→ **Data to use**
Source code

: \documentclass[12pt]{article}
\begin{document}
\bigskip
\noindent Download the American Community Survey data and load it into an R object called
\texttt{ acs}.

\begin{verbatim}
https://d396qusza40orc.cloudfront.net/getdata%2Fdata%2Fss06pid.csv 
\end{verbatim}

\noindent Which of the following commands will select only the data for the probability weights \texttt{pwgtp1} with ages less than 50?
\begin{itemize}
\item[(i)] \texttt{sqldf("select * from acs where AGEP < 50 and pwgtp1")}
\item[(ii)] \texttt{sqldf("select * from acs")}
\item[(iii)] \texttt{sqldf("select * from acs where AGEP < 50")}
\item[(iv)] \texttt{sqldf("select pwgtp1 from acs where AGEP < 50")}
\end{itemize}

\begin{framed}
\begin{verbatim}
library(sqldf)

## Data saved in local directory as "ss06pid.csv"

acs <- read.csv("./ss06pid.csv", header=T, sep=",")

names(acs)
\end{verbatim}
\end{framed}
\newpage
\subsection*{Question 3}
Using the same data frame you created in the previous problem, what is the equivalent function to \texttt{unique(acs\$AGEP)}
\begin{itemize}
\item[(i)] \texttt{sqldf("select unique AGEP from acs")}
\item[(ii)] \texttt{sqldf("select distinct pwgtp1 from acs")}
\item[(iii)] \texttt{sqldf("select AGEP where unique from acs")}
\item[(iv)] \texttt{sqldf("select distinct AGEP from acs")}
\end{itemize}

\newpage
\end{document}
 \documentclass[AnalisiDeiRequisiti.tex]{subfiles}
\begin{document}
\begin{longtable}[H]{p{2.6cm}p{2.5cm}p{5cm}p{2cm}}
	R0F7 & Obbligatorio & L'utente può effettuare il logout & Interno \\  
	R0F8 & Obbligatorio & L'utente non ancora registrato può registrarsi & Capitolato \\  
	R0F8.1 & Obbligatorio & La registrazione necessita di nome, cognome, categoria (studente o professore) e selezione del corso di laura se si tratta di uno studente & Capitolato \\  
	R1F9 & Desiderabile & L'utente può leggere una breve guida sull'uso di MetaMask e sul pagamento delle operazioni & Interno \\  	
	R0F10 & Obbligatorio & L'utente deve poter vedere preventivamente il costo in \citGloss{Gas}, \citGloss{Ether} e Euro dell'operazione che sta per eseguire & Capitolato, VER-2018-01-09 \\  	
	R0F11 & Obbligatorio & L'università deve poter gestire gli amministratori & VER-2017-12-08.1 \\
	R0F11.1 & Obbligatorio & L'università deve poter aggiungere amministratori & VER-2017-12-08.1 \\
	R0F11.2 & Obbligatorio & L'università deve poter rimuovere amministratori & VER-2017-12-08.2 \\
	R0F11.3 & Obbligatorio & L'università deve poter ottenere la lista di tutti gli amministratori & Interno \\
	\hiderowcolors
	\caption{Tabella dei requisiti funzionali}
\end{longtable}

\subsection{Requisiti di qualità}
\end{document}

→ **Your objective**
Every entry must appear in the answer, reproduced exactly.

→ **Result of this exercise**
Source code

: \documentclass[12pt]{article}
\begin{document}
\bigskip
\noindent Download the American Community Survey data and load it into an R object called
\texttt{ acs}.

\begin{verbatim}
https://d396qusza40orc.cloudfront.net/getdata%2Fdata%2Fss06pid.csv 
\end{verbatim}

\noindent Which of the following commands will select only the data for the probability weights \texttt{pwgtp1} with ages less than 50?
\begin{itemize}
\item[(i)] \texttt{sqldf("select * from acs where AGEP < 50 and pwgtp1")}
\item[(ii)] \texttt{sqldf("select * from acs")}
\item[(iii)] \texttt{sqldf("select * from acs where AGEP < 50")}
\item[(iv)] \texttt{sqldf("select pwgtp1 from acs where AGEP < 50")}
\end{itemize}

\begin{framed}
\begin{verbatim}
library(sqldf)

## Data saved in local directory as "ss06pid.csv"

acs <- read.csv("./ss06pid.csv", header=T, sep=",")

names(acs)
\end{verbatim}
\end{framed}
\newpage
\subsection*{Question 3}
Using the same data frame you created in the previous problem, what is the equivalent function to \texttt{unique(acs\$AGEP)}
\begin{itemize}
\item[(i)] \texttt{sqldf("select unique AGEP from acs")}
\item[(ii)] \texttt{sqldf("select distinct pwgtp1 from acs")}
\item[(iii)] \texttt{sqldf("select AGEP where unique from acs")}
\item[(iv)] \texttt{sqldf("select distinct AGEP from acs")}
\end{itemize}

\newpage
\end{document}
 \documentclass[AnalisiDeiRequisiti.tex]{subfiles}
\begin{document}
\begin{longtable}[H]{p{2.6cm}p{2.5cm}p{5cm}p{2cm}}
	R0F7 & Obbligatorio & L'utente può effettuare il logout & Interno \\  
	R0F8 & Obbligatorio & L'utente non ancora registrato può registrarsi & Capitolato \\  
	R0F8.1 & Obbligatorio & La registrazione necessita di nome, cognome, categoria (studente o professore) e selezione del corso di laura se si tratta di uno studente & Capitolato \\  
	R1F9 & Desiderabile & L'utente può leggere una breve guida sull'uso di MetaMask e sul pagamento delle operazioni & Interno \\  	
	R0F10 & Obbligatorio & L'utente deve poter vedere preventivamente il costo in \citGloss{Gas}, \citGloss{Ether} e Euro dell'operazione che sta per eseguire & Capitolato, VER-2018-01-09 \\  	
	R0F11 & Obbligatorio & L'università deve poter gestire gli amministratori & VER-2017-12-08.1 \\
	R0F11.1 & Obbligatorio & L'università deve poter aggiungere amministratori & VER-2017-12-08.1 \\
	R0F11.2 & Obbligatorio & L'università deve poter rimuovere amministratori & VER-2017-12-08.2 \\
	R0F11.3 & Obbligatorio & L'università deve poter ottenere la lista di tutti gli amministratori & Interno \\
	\hiderowcolors
	\caption{Tabella dei requisiti funzionali}
\end{longtable}

\subsection{Requisiti di qualità}
\end{document}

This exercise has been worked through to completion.